Source texts of formatted documents →
* * * * * * *

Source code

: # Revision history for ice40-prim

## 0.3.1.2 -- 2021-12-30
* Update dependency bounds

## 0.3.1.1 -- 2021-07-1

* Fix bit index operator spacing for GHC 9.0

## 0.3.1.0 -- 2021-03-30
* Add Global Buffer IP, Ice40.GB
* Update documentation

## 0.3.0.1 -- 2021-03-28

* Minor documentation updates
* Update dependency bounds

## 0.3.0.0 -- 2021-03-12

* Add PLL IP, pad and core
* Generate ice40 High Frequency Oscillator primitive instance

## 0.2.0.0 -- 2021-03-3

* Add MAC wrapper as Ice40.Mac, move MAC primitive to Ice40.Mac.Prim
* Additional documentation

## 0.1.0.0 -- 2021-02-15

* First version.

* * * * * * *

What is expected → All of the records above must be reproduced exactly.

Response for this exercise →
Source code

: # Revision history for ice40-prim

## 0.3.1.2 -- 2021-12-30
* Update dependency bounds

## 0.3.1.1 -- 2021-07-1

* Fix bit index operator spacing for GHC 9.0

## 0.3.1.0 -- 2021-03-30
* Add Global Buffer IP, Ice40.GB
* Update documentation

## 0.3.0.1 -- 2021-03-28

* Minor documentation updates
* Update dependency bounds

## 0.3.0.0 -- 2021-03-12

* Add PLL IP, pad and core
* Generate ice40 High Frequency Oscillator primitive instance

## 0.2.0.0 -- 2021-03-3

* Add MAC wrapper as Ice40.Mac, move MAC primitive to Ice40.Mac.Prim
* Additional documentation

## 0.1.0.0 -- 2021-02-15

* First version.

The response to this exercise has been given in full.